Curated by New York gallerist Jeanne Greenberg Rohatyn, “Casino 2001” included works by sixty artists, and the imbalance between chaff and wheat was extreme. Most of the better contributions were in the SMAK itself; the other main locations—the medieval Bijlokemuseum and a disused underground bunker in the park—were almost complete disasters. In the Bijlokemuseum, Keith Edmier's somewhat disconcerting collaboration with his idol Farrah Fawcett was a rare exception to the general torpor: Their works included a sculpture of Rodin-like hands and a photograph of Fawcett's head resting on Edmier's naked shoulder (The Space Between You and Me, 2000–2001). Edmier has taken fandom to its uncanny limits, raising questions about our secular star religion. To see the works in the other “exotic” location one had to be accompanied by a guard through the bunker's gloomy concrete corridors. Darren Almond's elegiac black-and-white video of a ride through an amusement park's haunted house (Geisterbahn, 1999) was the only work that profited from this dominating environment while not being completely dependent on it for effect.

In the SMAK there were some examples of painting “expanded” beyond the easel picture. Katharina Grosse covered the walls with cloudy color fields, while Olaf Nicolai's wall decoration with stripes of Pantone colors entertained a more conceptual dialogue with mural painting. Michel Majerus showed an installation of paintings, some of which were traditional canvases and some of which were computer prints. The different panels were structured to form three aisles, each with a band in a different color on the sides. For Majerus, everything in our visual culture is material to be reprocessed into stylish patterns and compositions devoid of meaning but full of atmosphere and suggestion. It is a rather cynical art, but at least Majerus is superb at the game he's playing. Looking at this work, it is hard to believe that painting has often been declared obsolete—if anything, Majerus's art is rather too emphatically of its time, too cool for its own good. There is an immense contrast with the sobriety of Jeroen de Rijke/Willem de Rooij's color film Bantar Gebang, 2001. Bantar Gebang shows a slum on a large garbage dump near Jakarta; the film consists of one continuous shot during which dawn rums to day, with a static camera reminiscent of primitive cinema and of video surveillance. Gradually the image becomes less atmospheric and the squalor becomes more visible. Such a focused and uncompromising work seemed to utterly condemn the superficiality of almost everything else in the show.
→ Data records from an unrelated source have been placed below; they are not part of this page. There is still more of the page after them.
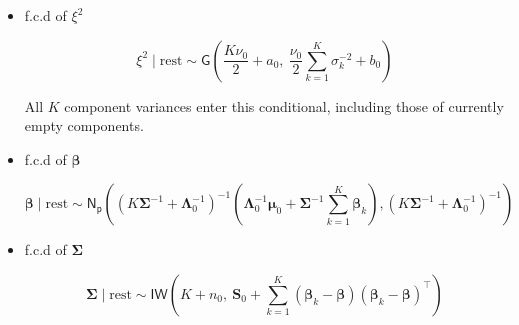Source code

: \begin{itemize}
\begin{equation}
\label{CHLRM_MCMC_sigma2k}
\sigma_k^2 \mid \text{rest} \sim\mathsf{IG} \left( 
\frac{\nu_0 + \sum_{\left\lbrace j : \gamma_j = k\right\rbrace}n_j}{2},\ 
\frac{ \nu_0 \xi^2 + (\bm{y}_{k} - \bm{X}_{k} \bm{\beta}_k)^\top(\bm{y}_{k} - \bm{X}_{k} \bm{\beta}_k) }{2} 
\right)
\end{equation}

note that if cluster $k$ is empty, then the f.c.d of $\sigma_k^2$ is just $\sigma_k^2 \mid \text{rest} \sim\mathsf{IG}\left(\frac{\nu_0}{2},\frac{ \nu_0 \xi^2}{2}\right) $.

\item f.c.d of $\xi^2$

\begin{equation}
\label{CHLRM_MCMC_xi2}
\xi^2 \mid \text{rest} \sim \mathsf{G} \left(
\frac{K \nu_0}{2} + a_0,\ 
\frac{\nu_0}{2} \sum_{k=1}^{K} \sigma_k^{-2} + b_0
\right)
\end{equation}

All $K$ component variances enter this conditional, including those of currently empty components.

\item f.c.d of $\bm{\beta}$

\begin{equation}
\label{CHLRM_MCMC_Beta}
\bm{\beta} \mid \text{rest} \sim  \mathsf{N_p}\left(\left( K \bm{\Sigma}^{-1} + \bm{\Lambda}_0^{-1} \right)^{-1}\left( \bm{\Lambda}_0^{-1} \bm{\mu}_0 + \bm{\Sigma}^{-1} \sum_{k=1}^{K} \bm{\beta}_k \right), \left( K \bm{\Sigma}^{-1} + \bm{\Lambda}_0^{-1} \right)^{-1}\right)
\end{equation}

\item f.c.d of $\bm{\Sigma}$

\begin{equation}
\label{CHLRM_MCMC_Sigma}
\bm{\Sigma} \mid \text{rest} \sim \mathsf{IW} \left(
K + n_0,\ 
\bm{S}_0 + \sum_{k=1}^{K} (\bm{\beta}_k - \bm{\beta})(\bm{\beta}_k - \bm{\beta})^\top
\right)
\end{equation}


\end{itemize}

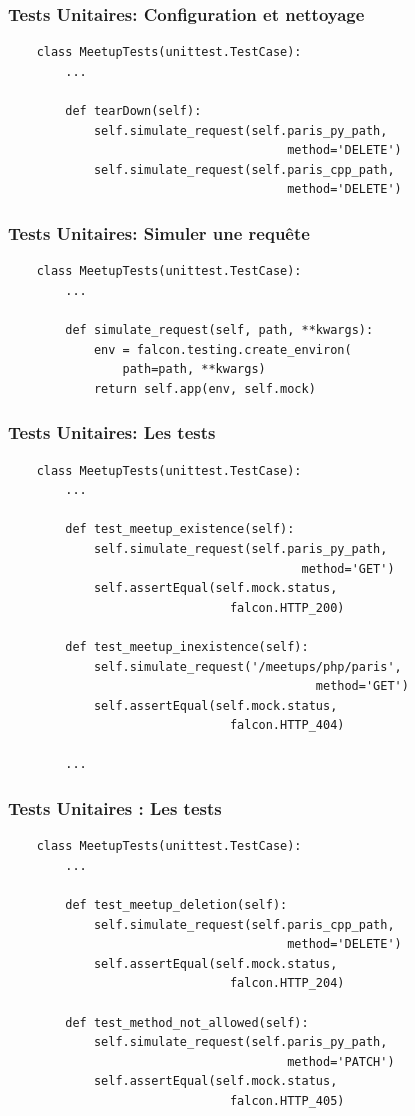 \documentclass[10pt, compress]{beamer}
\begin{document}
\begin{frame}[fragile]
	\frametitle{Tests Unitaires: Configuration et nettoyage}
    
    \begin{verbatim}
    class MeetupTests(unittest.TestCase):
        ...
        
        def tearDown(self):
            self.simulate_request(self.paris_py_path,
            						   method='DELETE')
            self.simulate_request(self.paris_cpp_path,
            						   method='DELETE')
    \end{verbatim}
\end{frame}
\begin{frame}[fragile]
	\frametitle{Tests Unitaires: Simuler une requête}
    
    \begin{verbatim}
    class MeetupTests(unittest.TestCase):
        ...
        
        def simulate_request(self, path, **kwargs):
            env = falcon.testing.create_environ(
                path=path, **kwargs)
            return self.app(env, self.mock)
    \end{verbatim}
\end{frame}
\begin{frame}[fragile]
	\frametitle{Tests Unitaires: Les tests}
    
    \begin{verbatim}
   	class MeetupTests(unittest.TestCase):
        ...
        
        def test_meetup_existence(self):
            self.simulate_request(self.paris_py_path,
            							 method='GET')
            self.assertEqual(self.mock.status, 
            				   falcon.HTTP_200)
        
        def test_meetup_inexistence(self):
            self.simulate_request('/meetups/php/paris',
            							   method='GET')
            self.assertEqual(self.mock.status,
             				   falcon.HTTP_404)
        
        ...
    \end{verbatim}
\end{frame}
\begin{frame}[fragile]
	\frametitle{Tests Unitaires : Les tests}
    
    \begin{verbatim}
    class MeetupTests(unittest.TestCase):
    	...
        
        def test_meetup_deletion(self):
            self.simulate_request(self.paris_cpp_path,
            						   method='DELETE')
            self.assertEqual(self.mock.status,
            				   falcon.HTTP_204)
        
        def test_method_not_allowed(self):
            self.simulate_request(self.paris_py_path,
            						   method='PATCH')
            self.assertEqual(self.mock.status, 
            				   falcon.HTTP_405)
    \end{verbatim}
\end{frame}
\end{document}
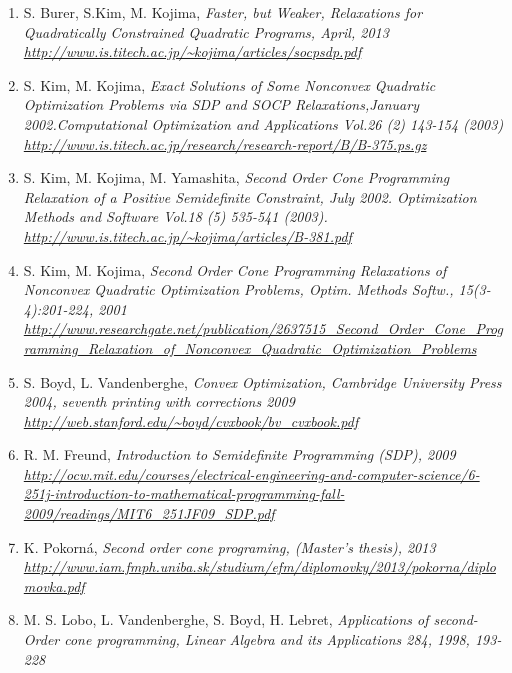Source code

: \documentclass[10pt,oneside]{book}
\theoremstyle{definition}
\begin{document}
\begin{enumerate}
\renewcommand*\labelenumi{[\theenumi]}

%
\item S. Burer, S.Kim, M. Kojima, \it Faster, but Weaker, Relaxations for Quadratically Constrained Quadratic Programs, \rm April, 2013 \\
\url{http://www.is.titech.ac.jp/~kojima/articles/socpsdp.pdf}
\label{BurerKimKojimaFasterWeakerRelax}
%
\item S. Kim, M. Kojima, \it Exact Solutions of Some Nonconvex Quadratic Optimization Problems via SDP and SOCP Relaxations,\rm January 2002.Computational Optimization and Applications Vol.26 (2) 143-154 (2003)\\
\url{http://www.is.titech.ac.jp/research/research-report/B/B-375.ps.gz}
\label{KimKojimaExactSolViaSDPandSOCP}
%
\item S. Kim, M. Kojima, M. Yamashita, \it Second Order Cone Programming Relaxation of a Positive Semidefinite Constraint, \rm July 2002. Optimization Methods and Software Vol.18 (5) 535-541 (2003).\\
\url{http://www.is.titech.ac.jp/~kojima/articles/B-381.pdf}
\label{KimKojimaSOCPRelaxOfPSDconstr}
%
\item S. Kim, M. Kojima, \it Second Order Cone Programming Relaxations of Nonconvex Quadratic Optimization Problems, \rm Optim. Methods Softw., 15(3-4):201-224, 2001 \\
\url{http://www.researchgate.net/publication/2637515_Second_Order_Cone_Programming_Relaxation_of_Nonconvex_Quadratic_Optimization_Problems}
\label{KimKojimaSOCPofNoncvxQOP}
%
\item S. Boyd, L. Vandenberghe, \it Convex Optimization, \rm Cambridge University Press 2004, seventh printing with corrections 2009 \\
\url{http://web.stanford.edu/~boyd/cvxbook/bv_cvxbook.pdf}
\label{BoydCvxOpt}
%
\item R. M. Freund, \it Introduction to Semidefinite Programming (SDP), \rm 2009 \\ \url{http://ocw.mit.edu/courses/electrical-engineering-and-computer-science/6-251j-introduction-to-mathematical-programming-fall-2009/readings/MIT6_251JF09_SDP.pdf}
\label{FreundIntroSDP}
%
\item K. Pokorná, \it Second order cone programing, (Master's thesis), \rm 2013 \\
\url{http://www.iam.fmph.uniba.sk/studium/efm/diplomovky/2013/pokorna/diplomovka.pdf}
\label{PokornaSOCPDipl}
%
\item M. S. Lobo, L. Vandenberghe, S. Boyd, H. Lebret, \it Applications of second-Order cone programming, \rm Linear Algebra and its Applications 284, 1998, 193-228\\

\end{enumerate}
\end{document}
In the catalogue Rohatyn tries to give her assembly of artists some theoretical foundation, citing Guy Debord's The Society of the Spectacle and claiming that “Casino 2001” tries to “strip the Spectacle of awe”—a transparent attempt to give this insipid collection of commodities some sort of theoretical street cred. One imagines Debord turning in his grave even more frantically than usual, as his work is reduced to a quasi-theoretical excuse for a group show whose artists eagerly participate in the spectacular economy he opposed. By its sheer bluntness and inadequacy, “Casino 2001” showed the whole system of biennials, triennials, and so on stripped bare, and it's not a pretty sight. Perhaps it's time for art criticism to leave this type of show to the attention of sociologists—or to conspiracy theorists.